Pretenders Part 1
One day when Isaac was old and turning blind, he called for Esau, his older son, and said, “My son.” “Yes, Father?” Esau replied. “I am an old man now,” Isaac said, “and I don’t know when I may die. Take your bow and a quiver full of arrows, and go out into the open country to hunt some wild game for me. Prepare my favorite dish, and bring it here for me to eat. Then I will pronounce the blessing that belongs to you, my firstborn son, before I die.” But Rebekah overheard what Isaac had said to his son Esau. So when Esau left to hunt for the wild game, she said to her son Jacob, “Listen. I overheard your father say to Esau, ‘Bring me some wild game and prepare me a delicious meal. Then I will bless you in the Lord ’s presence before I die.’ Now, my son, listen to me. Do exactly as I tell you. Go out to the flocks, and bring me two fine young goats. I’ll use them to prepare your father’s favorite dish. Then take the food to your father so he can eat it and bless you before he dies.” “But look,” Jacob replied to Rebekah, “my brother, Esau, is a hairy man, and my skin is smooth. What if my father touches me? He’ll see that I’m trying to trick him, and then he’ll curse me instead of blessing me.” But his mother replied, “Then let the curse fall on me, my son! Just do what I tell you. Go out and get the goats for me!”
So Jacob went out and got the young goats for his mother. Rebekah took them and prepared a delicious meal, just the way Isaac liked it. Then she took Esau’s favorite clothes, which were there in the house, and gave them to her younger son, Jacob. She covered his arms and the smooth part of his neck with the skin of the young goats. Then she gave Jacob the delicious meal, including freshly baked bread. So Jacob took the food to his father. “My father?” he said. “Yes, my son,” Isaac answered. “Who are you—Esau or Jacob?” Jacob replied, “It’s Esau, your firstborn son. I’ve done as you told me. Here is the wild game. Now sit up and eat it so you can give me your blessing.” Isaac asked, “How did you find it so quickly, my son?” “The Lord your God put it in my path!” Jacob replied. Then Isaac said to Jacob, “Come closer so I can touch you and make sure that you really are Esau.” So Jacob went closer to his father, and Isaac touched him. “The voice is Jacob’s, but the hands are Esau’s,” Isaac said. But he did not recognize Jacob, because Jacob’s hands felt hairy just like Esau’s. So Isaac prepared to bless Jacob. “But are you really my son Esau?” he asked. “Yes, I am,” Jacob replied. Then Isaac said, “Now, my son, bring me the wild game. Let me eat it, and then I will give you my blessing.” So Jacob took the food to his father, and Isaac ate it. He also drank the wine that Jacob served him.

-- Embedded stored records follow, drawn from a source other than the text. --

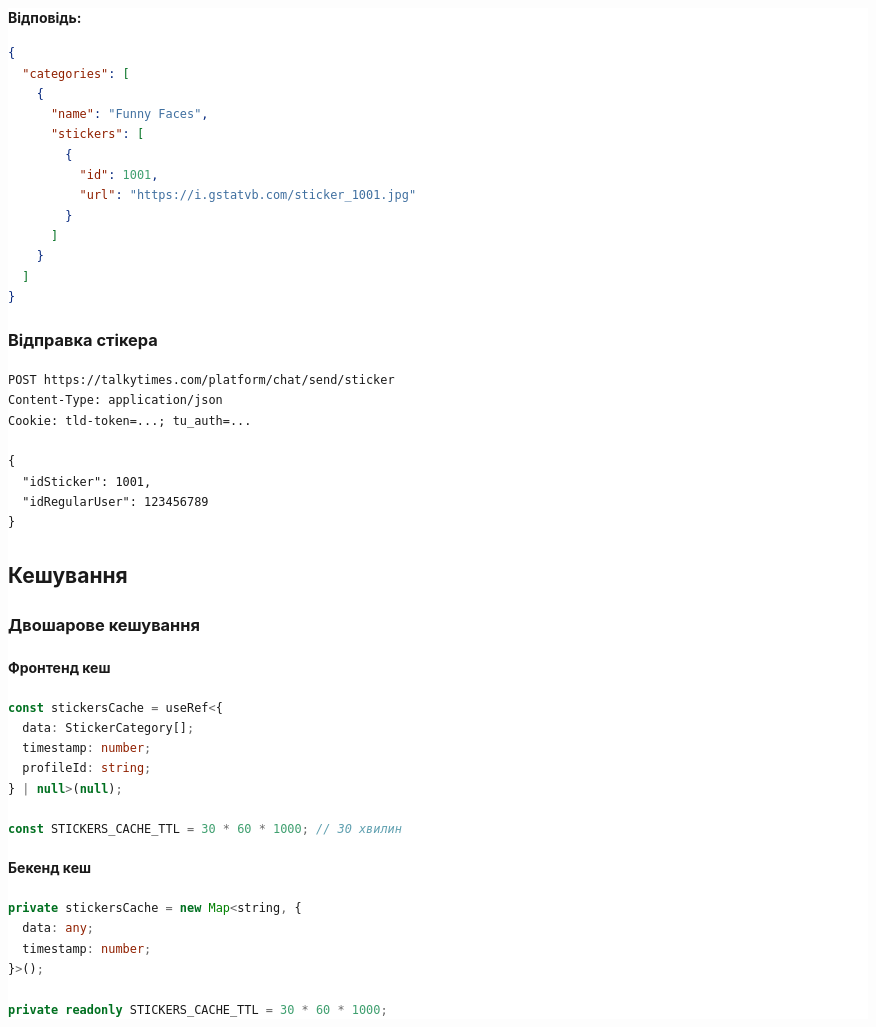 **Відповідь:**
```json
{
  "categories": [
    {
      "name": "Funny Faces",
      "stickers": [
        {
          "id": 1001,
          "url": "https://i.gstatvb.com/sticker_1001.jpg"
        }
      ]
    }
  ]
}
```

### Відправка стікера
```http
POST https://talkytimes.com/platform/chat/send/sticker
Content-Type: application/json
Cookie: tld-token=...; tu_auth=...

{
  "idSticker": 1001,
  "idRegularUser": 123456789
}
```

## Кешування

### Двошарове кешування

#### Фронтенд кеш
```typescript
const stickersCache = useRef<{
  data: StickerCategory[];
  timestamp: number;
  profileId: string;
} | null>(null);

const STICKERS_CACHE_TTL = 30 * 60 * 1000; // 30 хвилин
```

#### Бекенд кеш
```typescript
private stickersCache = new Map<string, {
  data: any;
  timestamp: number;
}>();

private readonly STICKERS_CACHE_TTL = 30 * 60 * 1000;
```
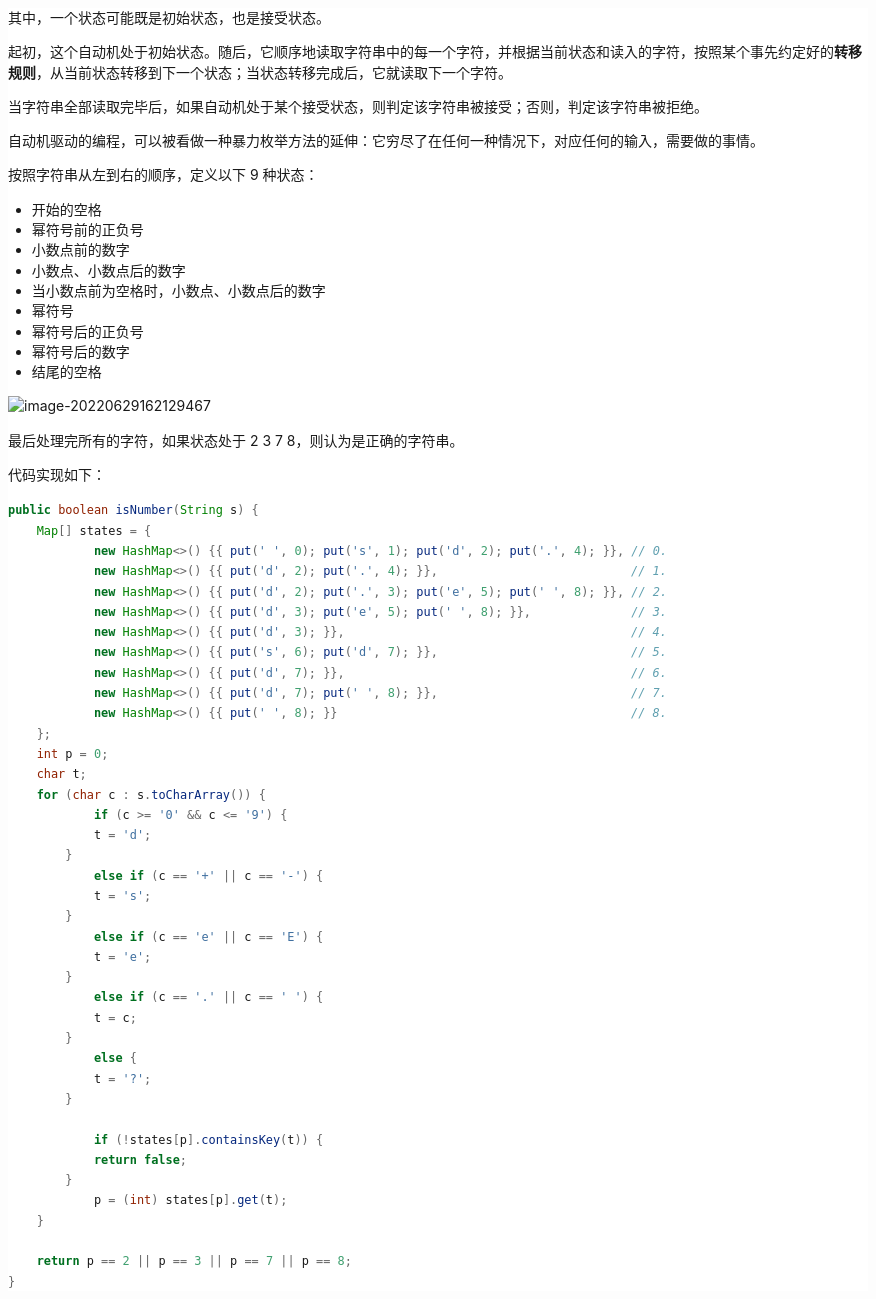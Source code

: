 其中，一个状态可能既是初始状态，也是接受状态。

起初，这个自动机处于初始状态。随后，它顺序地读取字符串中的每一个字符，并根据当前状态和读入的字符，按照某个事先约定好的**转移规则**，从当前状态转移到下一个状态；当状态转移完成后，它就读取下一个字符。

当字符串全部读取完毕后，如果自动机处于某个接受状态，则判定该字符串被接受；否则，判定该字符串被拒绝。

自动机驱动的编程，可以被看做一种暴力枚举方法的延伸：它穷尽了在任何一种情况下，对应任何的输入，需要做的事情。

按照字符串从左到右的顺序，定义以下 9 种状态：

* 开始的空格
* 幂符号前的正负号
* 小数点前的数字
* 小数点、小数点后的数字
* 当小数点前为空格时，小数点、小数点后的数字
* 幂符号
* 幂符号后的正负号
* 幂符号后的数字
* 结尾的空格

![image-20220629162129467](https://cdn.jsdelivr.net/gh/Faraway002/typora/images/image-20220629162129467.png)

最后处理完所有的字符，如果状态处于 2 3 7 8，则认为是正确的字符串。

代码实现如下：

```java
public boolean isNumber(String s) {
  	Map[] states = {
    		new HashMap<>() {{ put(' ', 0); put('s', 1); put('d', 2); put('.', 4); }}, // 0.
    		new HashMap<>() {{ put('d', 2); put('.', 4); }},                           // 1.
    		new HashMap<>() {{ put('d', 2); put('.', 3); put('e', 5); put(' ', 8); }}, // 2.
    		new HashMap<>() {{ put('d', 3); put('e', 5); put(' ', 8); }},              // 3.
    		new HashMap<>() {{ put('d', 3); }},                                        // 4.
    		new HashMap<>() {{ put('s', 6); put('d', 7); }},                           // 5.
    		new HashMap<>() {{ put('d', 7); }},                                        // 6.
    		new HashMap<>() {{ put('d', 7); put(' ', 8); }},                           // 7.
    		new HashMap<>() {{ put(' ', 8); }}                                         // 8.
  	};
  	int p = 0;
  	char t;
  	for (char c : s.toCharArray()) {
    		if (c >= '0' && c <= '9') {
          	t = 'd';
        }
    		else if (c == '+' || c == '-') {
          	t = 's';
        }
    		else if (c == 'e' || c == 'E') {
          	t = 'e';
        }
    		else if (c == '.' || c == ' ') {
          	t = c;
        }
    		else {
          	t = '?';
        }
      
    		if (!states[p].containsKey(t)) {
          	return false;
        }
    		p = (int) states[p].get(t);
  	}
  
  	return p == 2 || p == 3 || p == 7 || p == 8;
}
```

Then Isaac said to Jacob, “Please come a little closer and kiss me, my son.” So Jacob went over and kissed him. And when Isaac caught the smell of his clothes, he was finally convinced, and he blessed his son. He said, “Ah! The smell of my son is like the smell of the outdoors, which the Lord has blessed! “From the dew of heaven and the richness of the earth, may God always give you abundant harvests of grain and bountiful new wine. May many nations become your servants, and may they bow down to you. May you be the master over your brothers, and may your mother’s sons bow down to you. All who curse you will be cursed, and all who bless you will be blessed.”
This is the story of Jacob and Esau. They were twins and they have quite a history. Even at birth, Jacob tried to weasel his way into the firstborn’s spot. Even his name means “deceiver”. He spent his whole life living in envy of Esau’s status as firstborn. In the culture of Jacob and Esau, the firstborn had benefits such as getting the inheritance and often the blessing of the father. You can imagine that the younger of the twins was eager to find a way to get that favor he so desperately wanted. So, when given the opportunity, he took advantage of the situation and faked his father out. He pretended to be someone he wasn’t for a blessing- however, he never got to enjoy it. God can’t bless who we pretend to be.